In particular, each node in the graph represents a random variable, while the edges between the nodes represent probabilistic
dependencies among the corresponding random variables. These conditional dependencies in the graph are often estimated by
using known statistical and computational methods. Hence, BNs combine principles from graph theory, probability theory, computer
science, and statistics.
BNs correspond to another GM structure known as a directed acyclic graph (DAG) that is popular in the statistics,
the machine learning, and the artificial intelligence societies. BNs are both mathematically rigorous and intuitively understandable.

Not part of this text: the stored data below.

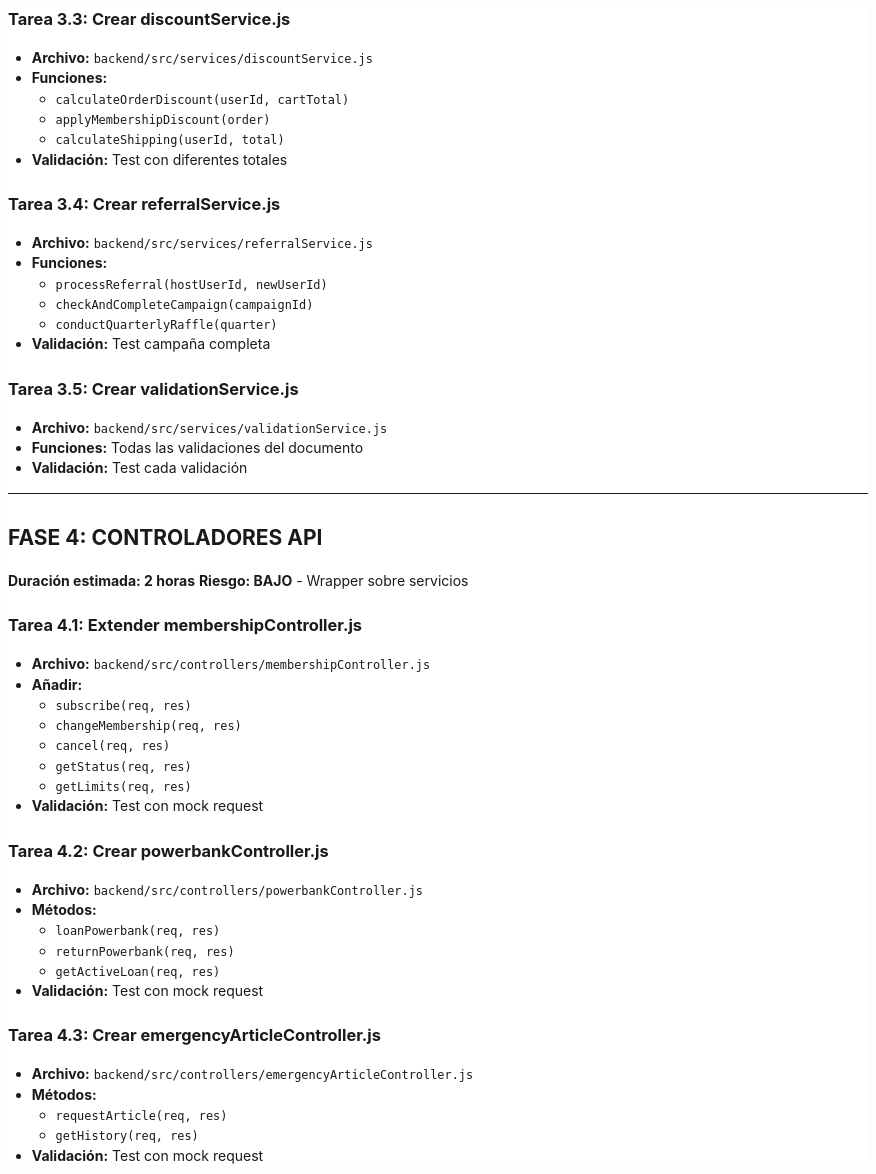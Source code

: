 ### Tarea 3.3: Crear discountService.js
- **Archivo:** `backend/src/services/discountService.js`
- **Funciones:**
  - `calculateOrderDiscount(userId, cartTotal)`
  - `applyMembershipDiscount(order)`
  - `calculateShipping(userId, total)`
- **Validación:** Test con diferentes totales

### Tarea 3.4: Crear referralService.js
- **Archivo:** `backend/src/services/referralService.js`
- **Funciones:**
  - `processReferral(hostUserId, newUserId)`
  - `checkAndCompleteCampaign(campaignId)`
  - `conductQuarterlyRaffle(quarter)`
- **Validación:** Test campaña completa

### Tarea 3.5: Crear validationService.js
- **Archivo:** `backend/src/services/validationService.js`
- **Funciones:** Todas las validaciones del documento
- **Validación:** Test cada validación

---

## FASE 4: CONTROLADORES API
**Duración estimada: 2 horas**
**Riesgo: BAJO** - Wrapper sobre servicios

### Tarea 4.1: Extender membershipController.js
- **Archivo:** `backend/src/controllers/membershipController.js`
- **Añadir:**
  - `subscribe(req, res)`
  - `changeMembership(req, res)`
  - `cancel(req, res)`
  - `getStatus(req, res)`
  - `getLimits(req, res)`
- **Validación:** Test con mock request

### Tarea 4.2: Crear powerbankController.js
- **Archivo:** `backend/src/controllers/powerbankController.js`
- **Métodos:**
  - `loanPowerbank(req, res)`
  - `returnPowerbank(req, res)`
  - `getActiveLoan(req, res)`
- **Validación:** Test con mock request

### Tarea 4.3: Crear emergencyArticleController.js
- **Archivo:** `backend/src/controllers/emergencyArticleController.js`
- **Métodos:**
  - `requestArticle(req, res)`
  - `getHistory(req, res)`
- **Validación:** Test con mock request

They enable an effective representation and computation of the joint probability distribution (JPD) over a set of random variables
[3]. The structure of a DAG is defined by two sets: the set of nodes (vertices) and the set of directed edges. The nodes represent
random variables and are drawn as circles labeled by the variable names. The edges represent direct dependence among the variables
and are drawn by arrows between nodes. In particular, an edge from node Xi to node Xj represents a statistical dependence
between the corresponding variables. Thus, the arrow indicates that a value taken by variable Xj depends on the value taken
by variable Xi, or roughly speaking that variable Xi “influences” Xj . Node Xi is then referred to as a parent
of Xj and, similarly, Xj is referred to as the child of Xi.

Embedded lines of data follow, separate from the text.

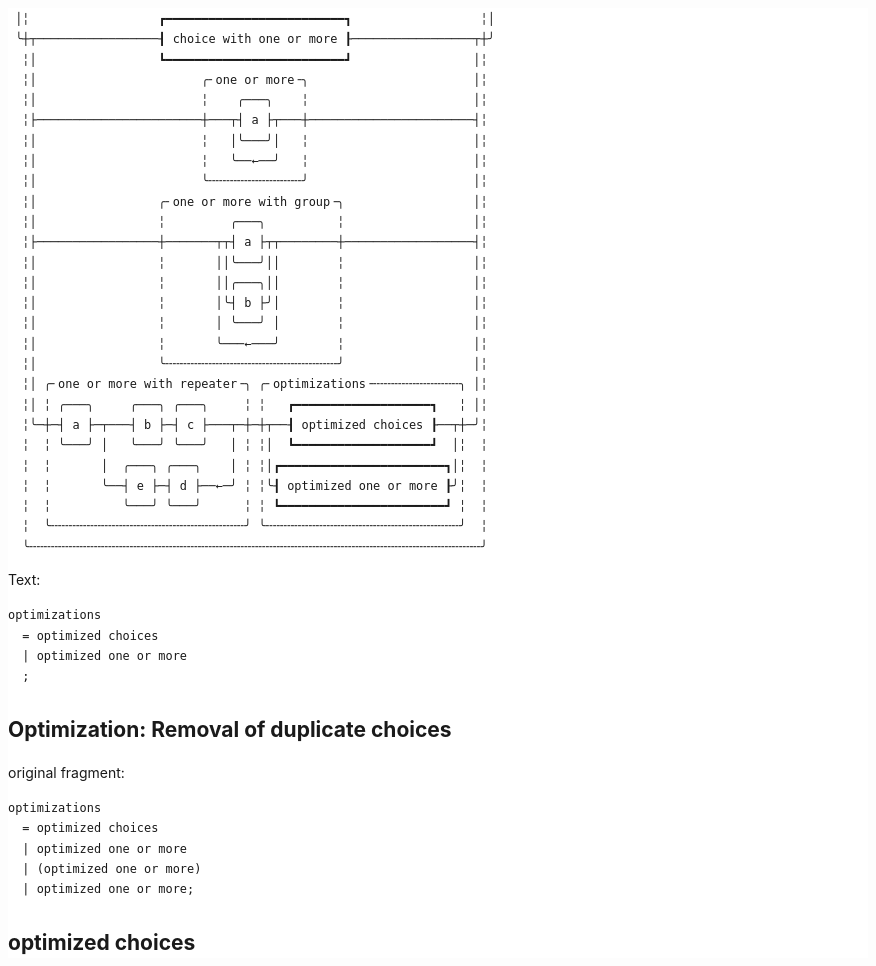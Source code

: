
```
 │╎                  ┏━━━━━━━━━━━━━━━━━━━━━━━━━┓                  ╎│
 ╰┼┬─────────────────┨ choice with one or more ┠─────────────────┬┼╯
  ╎│                 ┗━━━━━━━━━━━━━━━━━━━━━━━━━┛                 │╎
  ╎│                       ╭╴one or more╶╮                       │╎
  ╎│                       ╎    ╭───╮    ╎                       │╎
  ╎├───────────────────────┼───┬┤ a ├┬───┼───────────────────────┤╎
  ╎│                       ╎   │╰───╯│   ╎                       │╎
  ╎│                       ╎   ╰──←──╯   ╎                       │╎
  ╎│                       ╰╌╌╌╌╌╌╌╌╌╌╌╌╌╯                       │╎
  ╎│                 ╭╴one or more with group╶╮                  │╎
  ╎│                 ╎         ╭───╮          ╎                  │╎
  ╎├─────────────────┼───────┬┬┤ a ├┬┬────────┼──────────────────┤╎
  ╎│                 ╎       ││╰───╯││        ╎                  │╎
  ╎│                 ╎       ││╭───╮││        ╎                  │╎
  ╎│                 ╎       │╰┤ b ├╯│        ╎                  │╎
  ╎│                 ╎       │ ╰───╯ │        ╎                  │╎
  ╎│                 ╎       ╰───←───╯        ╎                  │╎
  ╎│                 ╰╌╌╌╌╌╌╌╌╌╌╌╌╌╌╌╌╌╌╌╌╌╌╌╌╯                  │╎
  ╎│ ╭╴one or more with repeater╶╮ ╭╴optimizations╶╌╌╌╌╌╌╌╌╌╌╌╌╮ │╎
  ╎│ ╎ ╭───╮     ╭───╮ ╭───╮     ╎ ╎   ┏━━━━━━━━━━━━━━━━━━━┓   ╎ │╎
  ╎╰─┼─┤ a ├─┬───┤ b ├─┤ c ├───┬─┼─┼┬──┨ optimized choices ┠──┬┼─╯╎
  ╎  ╎ ╰───╯ │   ╰───╯ ╰───╯   │ ╎ ╎│  ┗━━━━━━━━━━━━━━━━━━━┛  │╎  ╎
  ╎  ╎       │  ╭───╮ ╭───╮    │ ╎ ╎│┏━━━━━━━━━━━━━━━━━━━━━━━┓│╎  ╎
  ╎  ╎       ╰──┤ e ├─┤ d ├──←─╯ ╎ ╎╰┨ optimized one or more ┠╯╎  ╎
  ╎  ╎          ╰───╯ ╰───╯      ╎ ╎ ┗━━━━━━━━━━━━━━━━━━━━━━━┛ ╎  ╎
  ╎  ╰╌╌╌╌╌╌╌╌╌╌╌╌╌╌╌╌╌╌╌╌╌╌╌╌╌╌╌╯ ╰╌╌╌╌╌╌╌╌╌╌╌╌╌╌╌╌╌╌╌╌╌╌╌╌╌╌╌╯  ╎
  ╰╌╌╌╌╌╌╌╌╌╌╌╌╌╌╌╌╌╌╌╌╌╌╌╌╌╌╌╌╌╌╌╌╌╌╌╌╌╌╌╌╌╌╌╌╌╌╌╌╌╌╌╌╌╌╌╌╌╌╌╌╌╌╌╯
```

Text:

```ebnf
optimizations
  = optimized choices
  | optimized one or more
  ;
```

## Optimization: Removal of duplicate choices

original fragment:

```
optimizations
  = optimized choices
  | optimized one or more
  | (optimized one or more)
  | optimized one or more;
```

## optimized choices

A BN reflects a simple conditional independence statement. Namely that each
variable is independent of its nondescendents in the graph given the state of its parents. This property is used to reduce,
sometimes significantly, the number of parameters that are required to characterize the JPD of the variables. This reduction
provides an efficient way to compute the posterior probabilities given the evidence [3, 6, 7].